I want to explain it in more detail here. It’s still a work in progress so I’d love to get your feedback on it.

So far I have four key pillars, with a couple more to come. Each addresses a problem that I see in the game industry today:

  • Freedom for Creators
  • Freedom for Players
  • Freedom for Games
  • Meaningful Connections

Freedom for Creators

Freedom for Creators is a response to the problem of existing business models forcing creators to make compromises for the sake of selling their game to the mass market.

When exploring new game ideas creators need the freedom to experiment, to iterate, to fail, to throw things out and start over. This is an essential part of game design, or indeed any creative process. It’s hard to predict what will happen and the end result might be quite different from what we expected.

This requires time and flexibility. If we commit too early to a specific idea then the final product may suffer. This is why I wanted the Kickstarter campaign to focus on the process instead of the product.

Freedom for Creators is also the freedom to make the game you want to make. If you’re constantly worrying about whether it will appeal to enough people, or if it’s too weird, or which pieces you can sell and how much to sell them for, then you’re not focusing on the game. Creators should be free to express themselves honestly. To add the silly personal touches. To make the Director’s Cut.

Freedom for Players

Freedom for Players is a response to a more personal problem. I see many games that are too prescriptive, that insist on holding the player’s hand, and that limit the actual experience of “play”.

Freedom for Players takes several forms. The first is being free of the artificial restrictions imposed by (often exploitative) business models that shut off parts of the game until you pay for them.
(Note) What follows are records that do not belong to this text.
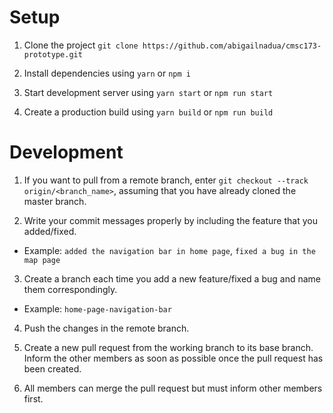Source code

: # Setup

1. Clone the project `git clone https://github.com/abigailnadua/cmsc173-prototype.git`

2. Install dependencies using `yarn` or `npm i`

3. Start development server using `yarn start` or `npm run start`

4. Create a production build using `yarn build` or `npm run build`

# Development

1. If you want to pull from a remote branch, enter `git checkout --track origin/<branch_name>`, assuming that you have already cloned the master branch.

2. Write your commit messages properly by including the feature that you added/fixed.

- Example: `added the navigation bar in home page`, `fixed a bug in the map page`

3. Create a branch each time you add a new feature/fixed a bug and name them correspondingly.

- Example: `home-page-navigation-bar`

4. Push the changes in the remote branch.

5. Create a new pull request from the working branch to its base branch. Inform the other members as soon as possible once the pull request has been created.

6. All members can merge the pull request but must inform other members first.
When we encounter a “paywall” like this we often react with resistance rather than acceptance, which is bad for players and creators.

But Freedom for Players encompasses more than this. Players should be free to explore, experiment, and discover the game in a natural way when far too often they’re just presented with a block of text, or a tutorial, telling them exactly what to do. This isn’t playing. In Spaceteam, I intentionally don’t tell players that they can wipe away the slime or fix the dangling panels, because when they organically discover this by themselves it’s a great moment of realization and possibility.

There are many ways to play within a game. Another way that has personal significance to me is when a game offers an editor for customizing the rules or content. It might not work for every game, but when it works well it not only lets players play with the game in a whole new way, it might also inspire them to make games and experiences of their own. To become creators.

Freedom for Games

Freedom for Games goes hand-in-hand with Freedom for Creators as a solution to the compromises being made by creators when choosing which parts of their game to sell and how much to sell them for.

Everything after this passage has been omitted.